Case Report: 1995 SLT 507

Key points: Right of way over de-commissioned public road – whether rights of access to intermediate points lost – use of access route for commercial purposes – effect of works on ‘character’ of right of way.

The facts: An old road ceased to be used as a through route in the early 1900s. Mackay owned the ground on the north side of part of the road, and Lord Burton owned the ground on the south side and also the road itself. Mackay had, for many years, used the road as an access to his property, and this fact was accepted by Lord Burton. Mackay obtained planning permission to erect houses on his ground, but this was conditional on access to the houses being available from the road in question.

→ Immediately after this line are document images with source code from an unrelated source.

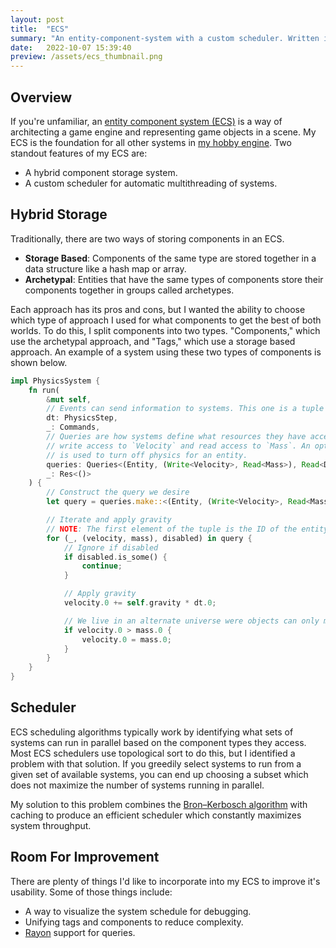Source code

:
 ```yaml
---
layout: post
title:  "ECS"
summary: "An entity-component-system with a custom scheduler. Written in Rust."
date:   2022-10-07 15:39:40
preview: /assets/ecs_thumbnail.png
---
```


## Overview

If you're unfamiliar, an [entity component system (ECS)](https://en.wikipedia.org/wiki/Entity_component_system) is a way of architecting a game engine and representing game objects in a scene. My ECS is the foundation for all other systems in [my hobby engine](https://github.com/ReeCocho/ard-engine). Two standout features of my ECS are:

* A hybrid component storage system.
* A custom scheduler for automatic multithreading of systems.

## Hybrid Storage

Traditionally, there are two ways of storing components in an ECS.

* **Storage Based**: Components of the same type are stored together in a data structure like a hash map or array.
* **Archetypal**: Entities that have the same types of components store their components together in groups called archetypes.

Each approach has its pros and cons, but I wanted the ability to choose which type of approach I used for what components to get the best of both worlds. To do this, I split components into two types. "Components," which use the archetypal approach, and "Tags," which use a storage based approach. An example of a system using these two types of components is shown below.

```rust
impl PhysicsSystem {
    fn run(
        &mut self, 
        // Events can send information to systems. This one is a tuple containing delta time.
        dt: PhysicsStep, 
        _: Commands, 
        // Queries are how systems define what resources they have access to. This one requests
        // write access to `Velocity` and read access to `Mass`. An optional tag called `Disabled`
        // is used to turn off physics for an entity.
        queries: Queries<(Entity, (Write<Velocity>, Read<Mass>), Read<Disabled>)>, 
        _: Res<()>
    ) {
        // Construct the query we desire
        let query = queries.make::<(Entity, (Write<Velocity>, Read<Mass>), Read<Disabled>)>();

        // Iterate and apply gravity
        // NOTE: The first element of the tuple is the ID of the entity, which we don't need
        for (_, (velocity, mass), disabled) in query {
            // Ignore if disabled
            if disabled.is_some() {
                continue;
            }

            // Apply gravity
            velocity.0 += self.gravity * dt.0;

            // We live in an alternate universe were objects can only move as fast as their mass!
            if velocity.0 > mass.0 {
                velocity.0 = mass.0;
            }
        }
    }
}
```

## Scheduler

ECS scheduling algorithms typically work by identifying what sets of systems can run in parallel based on the component types they access. Most ECS schedulers use topological sort to do this, but I identified a problem with that solution. If you greedily select systems to run from a given set of available systems, you can end up choosing a subset which does not maximize the number of systems running in parallel.

My solution to this problem combines the [Bron–Kerbosch algorithm](https://en.wikipedia.org/wiki/Bron%E2%80%93Kerbosch_algorithm) with caching to produce an efficient scheduler which constantly maximizes system throughput.

## Room For Improvement

There are plenty of things I'd like to incorporate into my ECS to improve it's usability. Some of those things include:

* A way to visualize the system schedule for debugging.
* Unifying tags and components to reduce complexity.
* [Rayon](https://github.com/rayon-rs/rayon) support for queries.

Legal arguments: Lord Burton claimed that no vehicular access rights remained along the road; he sought Interdict against Mackay’s encroaching on his property and surfacing part of the road and using it for motor vehicles.

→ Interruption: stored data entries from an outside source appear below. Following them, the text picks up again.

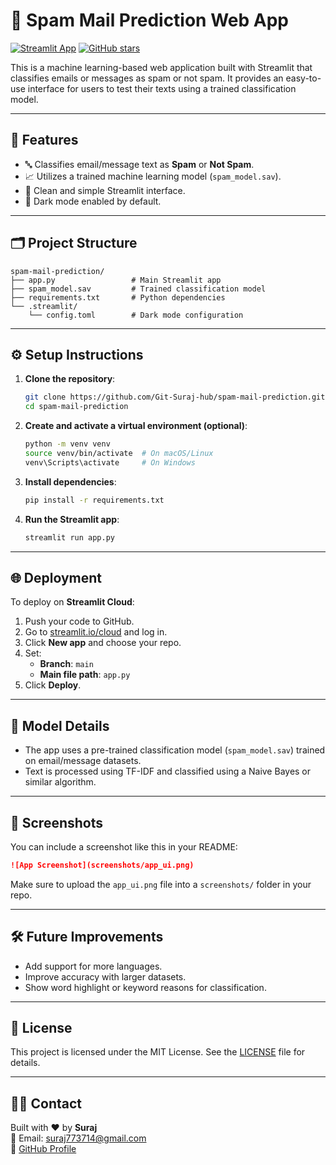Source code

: 
# 📧 Spam Mail Prediction Web App

[![Streamlit App](https://static.streamlit.io/badges/streamlit_badge_black_white.svg)](https://your-deployment-link.streamlit.app/)
[![GitHub stars](https://img.shields.io/github/stars/Git-Suraj-hub/spam-mail-prediction?style=social)](https://github.com/Git-Suraj-hub/spam-mail-prediction)

This is a machine learning-based web application built with Streamlit that classifies emails or messages as spam or not spam. It provides an easy-to-use interface for users to test their texts using a trained classification model.

---

## 🚀 Features

- 🔤 Classifies email/message text as **Spam** or **Not Spam**.
- 📈 Utilizes a trained machine learning model (`spam_model.sav`).
- 🧠 Clean and simple Streamlit interface.
- 🌙 Dark mode enabled by default.

---

## 🗂 Project Structure

```
spam-mail-prediction/
├── app.py                 # Main Streamlit app
├── spam_model.sav         # Trained classification model
├── requirements.txt       # Python dependencies
└── .streamlit/
    └── config.toml        # Dark mode configuration
```

---

## ⚙️ Setup Instructions

1. **Clone the repository**:

   ```bash
   git clone https://github.com/Git-Suraj-hub/spam-mail-prediction.git
   cd spam-mail-prediction
   ```

2. **Create and activate a virtual environment (optional)**:

   ```bash
   python -m venv venv
   source venv/bin/activate  # On macOS/Linux
   venv\Scripts\activate     # On Windows
   ```

3. **Install dependencies**:

   ```bash
   pip install -r requirements.txt
   ```

4. **Run the Streamlit app**:

   ```bash
   streamlit run app.py
   ```

---

## 🌐 Deployment

To deploy on **Streamlit Cloud**:

1. Push your code to GitHub.
2. Go to [streamlit.io/cloud](https://streamlit.io/cloud) and log in.
3. Click **New app** and choose your repo.
4. Set:
   - **Branch**: `main`
   - **Main file path**: `app.py`
5. Click **Deploy**.

---

## 🧠 Model Details

- The app uses a pre-trained classification model (`spam_model.sav`) trained on email/message datasets.
- Text is processed using TF-IDF and classified using a Naive Bayes or similar algorithm.

---

## 📸 Screenshots

You can include a screenshot like this in your README:

```markdown
![App Screenshot](screenshots/app_ui.png)
```

Make sure to upload the `app_ui.png` file into a `screenshots/` folder in your repo.

---

## 🛠 Future Improvements

- Add support for more languages.
- Improve accuracy with larger datasets.
- Show word highlight or keyword reasons for classification.

---

## 📄 License

This project is licensed under the MIT License. See the [LICENSE](LICENSE) file for details.

---

## 🙋‍♂️ Contact

Built with ❤️ by **Suraj**  
📧 Email: suraj773714@gmail.com  
🔗 [GitHub Profile](https://github.com/Git-Suraj-hub)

Decision: The evidence is not included in the case report, but the Court held it proved that: (1) the road was formerly a public road; (2) its use had included vehicular use; and (2) it had ceased to be a continuous route from one public place to another. Reference was made to the 1914 case of McRobert v Reid, which decided that, where a right of way was established as public, its use need not always be from end to end, but its intermediate frontagers had the right to use it for access. There was no legal authority as to the rights of such intermediate proprietors if end-to-end use of the route became impossible as was the case here. The Court declared that it would be extraordinary if intermediate proprietors’ rights were to be lost if a right of way ceased to be capable of end-to-end use, perhaps because of some catastrophe or natural change. Accordingly, Mackay was entitled to continue to use the road for access to his property. Lord Burton also claimed that re-surfacing operations carried out by Mackay on the road had changed its character and, by potentially attracting more traffic, had increased the burden on his (Burton’s) property. The Court disagreed and did not consider that any such re-surfacing materially affected the character of the road or increased the burden referred to; Lord Burton’s claim was, therefore, rejected.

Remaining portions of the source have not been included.